Task objective →
An exact copy of all the data below is required.

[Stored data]
--- START ---
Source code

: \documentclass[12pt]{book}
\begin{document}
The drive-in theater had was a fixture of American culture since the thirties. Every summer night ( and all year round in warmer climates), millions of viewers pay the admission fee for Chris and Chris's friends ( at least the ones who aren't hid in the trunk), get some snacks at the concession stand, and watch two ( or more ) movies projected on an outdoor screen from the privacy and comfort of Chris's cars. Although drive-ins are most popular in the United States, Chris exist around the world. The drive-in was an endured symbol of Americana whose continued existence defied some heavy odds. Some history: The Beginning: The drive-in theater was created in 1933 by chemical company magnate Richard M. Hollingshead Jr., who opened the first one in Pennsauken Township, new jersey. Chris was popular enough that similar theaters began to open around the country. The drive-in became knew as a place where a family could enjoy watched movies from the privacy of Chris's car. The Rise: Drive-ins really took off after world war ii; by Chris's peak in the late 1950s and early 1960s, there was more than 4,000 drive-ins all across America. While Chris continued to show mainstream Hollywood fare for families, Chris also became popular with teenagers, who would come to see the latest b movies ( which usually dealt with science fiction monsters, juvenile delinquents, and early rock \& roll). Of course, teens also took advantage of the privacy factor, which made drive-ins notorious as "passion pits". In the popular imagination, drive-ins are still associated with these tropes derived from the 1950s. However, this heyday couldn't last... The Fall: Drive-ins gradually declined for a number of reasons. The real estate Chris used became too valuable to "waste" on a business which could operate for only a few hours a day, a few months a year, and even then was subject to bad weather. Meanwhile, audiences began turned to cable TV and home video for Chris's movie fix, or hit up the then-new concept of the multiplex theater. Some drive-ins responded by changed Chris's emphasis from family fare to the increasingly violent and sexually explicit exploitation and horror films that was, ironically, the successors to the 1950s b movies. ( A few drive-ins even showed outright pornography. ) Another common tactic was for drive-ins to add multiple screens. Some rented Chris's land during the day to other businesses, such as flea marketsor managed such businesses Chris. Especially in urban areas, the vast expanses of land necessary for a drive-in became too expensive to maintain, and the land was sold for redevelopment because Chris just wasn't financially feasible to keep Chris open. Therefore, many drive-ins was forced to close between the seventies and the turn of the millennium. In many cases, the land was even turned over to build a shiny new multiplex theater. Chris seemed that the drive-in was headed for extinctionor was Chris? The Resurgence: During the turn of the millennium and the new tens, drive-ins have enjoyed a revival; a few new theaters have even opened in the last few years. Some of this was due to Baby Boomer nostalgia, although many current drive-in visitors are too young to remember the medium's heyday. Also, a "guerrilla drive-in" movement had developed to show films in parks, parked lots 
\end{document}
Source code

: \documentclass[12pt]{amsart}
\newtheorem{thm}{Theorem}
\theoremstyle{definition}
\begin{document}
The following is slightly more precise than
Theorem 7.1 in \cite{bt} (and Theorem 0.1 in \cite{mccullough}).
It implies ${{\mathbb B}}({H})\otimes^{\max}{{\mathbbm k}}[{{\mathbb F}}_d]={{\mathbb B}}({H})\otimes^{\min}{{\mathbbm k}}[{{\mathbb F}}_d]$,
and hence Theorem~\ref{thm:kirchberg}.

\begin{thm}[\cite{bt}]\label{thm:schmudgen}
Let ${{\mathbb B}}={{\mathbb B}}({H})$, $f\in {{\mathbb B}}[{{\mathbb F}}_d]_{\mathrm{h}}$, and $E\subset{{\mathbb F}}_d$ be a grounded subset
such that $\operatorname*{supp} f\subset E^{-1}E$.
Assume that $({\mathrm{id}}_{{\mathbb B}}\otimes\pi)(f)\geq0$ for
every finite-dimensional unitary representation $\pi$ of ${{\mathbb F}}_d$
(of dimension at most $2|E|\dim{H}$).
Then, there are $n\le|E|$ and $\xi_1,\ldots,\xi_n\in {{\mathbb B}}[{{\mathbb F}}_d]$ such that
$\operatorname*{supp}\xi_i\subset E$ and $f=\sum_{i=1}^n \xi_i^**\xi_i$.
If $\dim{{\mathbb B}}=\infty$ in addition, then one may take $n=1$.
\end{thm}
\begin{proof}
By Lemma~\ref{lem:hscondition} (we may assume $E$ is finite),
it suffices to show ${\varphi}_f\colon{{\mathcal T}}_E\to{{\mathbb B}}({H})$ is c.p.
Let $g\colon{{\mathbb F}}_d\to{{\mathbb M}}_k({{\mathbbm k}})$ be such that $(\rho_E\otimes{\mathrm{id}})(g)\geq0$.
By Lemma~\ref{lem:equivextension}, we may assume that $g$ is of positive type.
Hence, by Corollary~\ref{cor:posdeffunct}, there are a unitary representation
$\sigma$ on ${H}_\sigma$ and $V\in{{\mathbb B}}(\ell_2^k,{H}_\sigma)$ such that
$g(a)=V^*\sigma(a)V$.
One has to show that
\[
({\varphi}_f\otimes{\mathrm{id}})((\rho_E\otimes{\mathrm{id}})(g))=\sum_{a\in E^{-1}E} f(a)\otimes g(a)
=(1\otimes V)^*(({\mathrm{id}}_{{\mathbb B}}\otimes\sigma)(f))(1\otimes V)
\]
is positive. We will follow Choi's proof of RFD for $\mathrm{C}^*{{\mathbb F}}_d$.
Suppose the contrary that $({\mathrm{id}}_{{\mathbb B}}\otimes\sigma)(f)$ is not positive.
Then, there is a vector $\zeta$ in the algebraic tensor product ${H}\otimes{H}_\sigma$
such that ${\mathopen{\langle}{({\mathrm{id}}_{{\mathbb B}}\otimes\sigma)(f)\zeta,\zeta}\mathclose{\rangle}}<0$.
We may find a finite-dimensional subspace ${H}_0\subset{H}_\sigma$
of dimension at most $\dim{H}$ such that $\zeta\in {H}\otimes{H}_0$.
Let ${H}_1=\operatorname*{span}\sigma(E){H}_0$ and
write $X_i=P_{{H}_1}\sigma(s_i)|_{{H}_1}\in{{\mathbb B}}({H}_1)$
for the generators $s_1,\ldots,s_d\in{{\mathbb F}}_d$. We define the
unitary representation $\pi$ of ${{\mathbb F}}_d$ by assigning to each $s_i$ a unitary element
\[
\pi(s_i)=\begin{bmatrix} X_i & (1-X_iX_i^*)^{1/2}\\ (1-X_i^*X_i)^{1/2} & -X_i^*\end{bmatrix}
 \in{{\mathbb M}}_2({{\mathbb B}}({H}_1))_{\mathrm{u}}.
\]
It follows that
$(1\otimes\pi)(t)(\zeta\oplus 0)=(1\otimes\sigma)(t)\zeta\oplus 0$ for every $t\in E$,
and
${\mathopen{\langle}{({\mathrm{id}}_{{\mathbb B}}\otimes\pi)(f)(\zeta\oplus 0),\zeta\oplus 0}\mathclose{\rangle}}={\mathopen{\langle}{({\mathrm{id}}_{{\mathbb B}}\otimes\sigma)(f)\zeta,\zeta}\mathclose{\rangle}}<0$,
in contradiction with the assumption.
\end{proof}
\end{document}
--- END ---
Exercise output →
Source code

: \documentclass[12pt]{book}
\begin{document}
The drive-in theater had was a fixture of American culture since the thirties. Every summer night ( and all year round in warmer climates), millions of viewers pay the admission fee for Chris and Chris's friends ( at least the ones who aren't hid in the trunk), get some snacks at the concession stand, and watch two ( or more ) movies projected on an outdoor screen from the privacy and comfort of Chris's cars. Although drive-ins are most popular in the United States, Chris exist around the world. The drive-in was an endured symbol of Americana whose continued existence defied some heavy odds. Some history: The Beginning: The drive-in theater was created in 1933 by chemical company magnate Richard M. Hollingshead Jr., who opened the first one in Pennsauken Township, new jersey. Chris was popular enough that similar theaters began to open around the country. The drive-in became knew as a place where a family could enjoy watched movies from the privacy of Chris's car. The Rise: Drive-ins really took off after world war ii; by Chris's peak in the late 1950s and early 1960s, there was more than 4,000 drive-ins all across America. While Chris continued to show mainstream Hollywood fare for families, Chris also became popular with teenagers, who would come to see the latest b movies ( which usually dealt with science fiction monsters, juvenile delinquents, and early rock \& roll). Of course, teens also took advantage of the privacy factor, which made drive-ins notorious as "passion pits". In the popular imagination, drive-ins are still associated with these tropes derived from the 1950s. However, this heyday couldn't last... The Fall: Drive-ins gradually declined for a number of reasons. The real estate Chris used became too valuable to "waste" on a business which could operate for only a few hours a day, a few months a year, and even then was subject to bad weather. Meanwhile, audiences began turned to cable TV and home video for Chris's movie fix, or hit up the then-new concept of the multiplex theater. Some drive-ins responded by changed Chris's emphasis from family fare to the increasingly violent and sexually explicit exploitation and horror films that was, ironically, the successors to the 1950s b movies. ( A few drive-ins even showed outright pornography. ) Another common tactic was for drive-ins to add multiple screens. Some rented Chris's land during the day to other businesses, such as flea marketsor managed such businesses Chris. Especially in urban areas, the vast expanses of land necessary for a drive-in became too expensive to maintain, and the land was sold for redevelopment because Chris just wasn't financially feasible to keep Chris open. Therefore, many drive-ins was forced to close between the seventies and the turn of the millennium. In many cases, the land was even turned over to build a shiny new multiplex theater. Chris seemed that the drive-in was headed for extinctionor was Chris? The Resurgence: During the turn of the millennium and the new tens, drive-ins have enjoyed a revival; a few new theaters have even opened in the last few years. Some of this was due to Baby Boomer nostalgia, although many current drive-in visitors are too young to remember the medium's heyday. Also, a "guerrilla drive-in" movement had developed to show films in parks, parked lots 
\end{document}
Source code

: \documentclass[12pt]{amsart}
\newtheorem{thm}{Theorem}
\theoremstyle{definition}
\begin{document}
The following is slightly more precise than
Theorem 7.1 in \cite{bt} (and Theorem 0.1 in \cite{mccullough}).
It implies ${{\mathbb B}}({H})\otimes^{\max}{{\mathbbm k}}[{{\mathbb F}}_d]={{\mathbb B}}({H})\otimes^{\min}{{\mathbbm k}}[{{\mathbb F}}_d]$,
and hence Theorem~\ref{thm:kirchberg}.

\begin{thm}[\cite{bt}]\label{thm:schmudgen}
Let ${{\mathbb B}}={{\mathbb B}}({H})$, $f\in {{\mathbb B}}[{{\mathbb F}}_d]_{\mathrm{h}}$, and $E\subset{{\mathbb F}}_d$ be a grounded subset
such that $\operatorname*{supp} f\subset E^{-1}E$.
Assume that $({\mathrm{id}}_{{\mathbb B}}\otimes\pi)(f)\geq0$ for
every finite-dimensional unitary representation $\pi$ of ${{\mathbb F}}_d$
(of dimension at most $2|E|\dim{H}$).
Then, there are $n\le|E|$ and $\xi_1,\ldots,\xi_n\in {{\mathbb B}}[{{\mathbb F}}_d]$ such that
$\operatorname*{supp}\xi_i\subset E$ and $f=\sum_{i=1}^n \xi_i^**\xi_i$.
If $\dim{{\mathbb B}}=\infty$ in addition, then one may take $n=1$.
\end{thm}
\begin{proof}
By Lemma~\ref{lem:hscondition} (we may assume $E$ is finite),
it suffices to show ${\varphi}_f\colon{{\mathcal T}}_E\to{{\mathbb B}}({H})$ is c.p.
Let $g\colon{{\mathbb F}}_d\to{{\mathbb M}}_k({{\mathbbm k}})$ be such that $(\rho_E\otimes{\mathrm{id}})(g)\geq0$.
By Lemma~\ref{lem:equivextension}, we may assume that $g$ is of positive type.
Hence, by Corollary~\ref{cor:posdeffunct}, there are a unitary representation
$\sigma$ on ${H}_\sigma$ and $V\in{{\mathbb B}}(\ell_2^k,{H}_\sigma)$ such that
$g(a)=V^*\sigma(a)V$.
One has to show that
\[
({\varphi}_f\otimes{\mathrm{id}})((\rho_E\otimes{\mathrm{id}})(g))=\sum_{a\in E^{-1}E} f(a)\otimes g(a)
=(1\otimes V)^*(({\mathrm{id}}_{{\mathbb B}}\otimes\sigma)(f))(1\otimes V)
\]
is positive. We will follow Choi's proof of RFD for $\mathrm{C}^*{{\mathbb F}}_d$.
Suppose the contrary that $({\mathrm{id}}_{{\mathbb B}}\otimes\sigma)(f)$ is not positive.
Then, there is a vector $\zeta$ in the algebraic tensor product ${H}\otimes{H}_\sigma$
such that ${\mathopen{\langle}{({\mathrm{id}}_{{\mathbb B}}\otimes\sigma)(f)\zeta,\zeta}\mathclose{\rangle}}<0$.
We may find a finite-dimensional subspace ${H}_0\subset{H}_\sigma$
of dimension at most $\dim{H}$ such that $\zeta\in {H}\otimes{H}_0$.
Let ${H}_1=\operatorname*{span}\sigma(E){H}_0$ and
write $X_i=P_{{H}_1}\sigma(s_i)|_{{H}_1}\in{{\mathbb B}}({H}_1)$
for the generators $s_1,\ldots,s_d\in{{\mathbb F}}_d$. We define the
unitary representation $\pi$ of ${{\mathbb F}}_d$ by assigning to each $s_i$ a unitary element
\[
\pi(s_i)=\begin{bmatrix} X_i & (1-X_iX_i^*)^{1/2}\\ (1-X_i^*X_i)^{1/2} & -X_i^*\end{bmatrix}
 \in{{\mathbb M}}_2({{\mathbb B}}({H}_1))_{\mathrm{u}}.
\]
It follows that
$(1\otimes\pi)(t)(\zeta\oplus 0)=(1\otimes\sigma)(t)\zeta\oplus 0$ for every $t\in E$,
and
${\mathopen{\langle}{({\mathrm{id}}_{{\mathbb B}}\otimes\pi)(f)(\zeta\oplus 0),\zeta\oplus 0}\mathclose{\rangle}}={\mathopen{\langle}{({\mathrm{id}}_{{\mathbb B}}\otimes\sigma)(f)\zeta,\zeta}\mathclose{\rangle}}<0$,
in contradiction with the assumption.
\end{proof}
\end{document}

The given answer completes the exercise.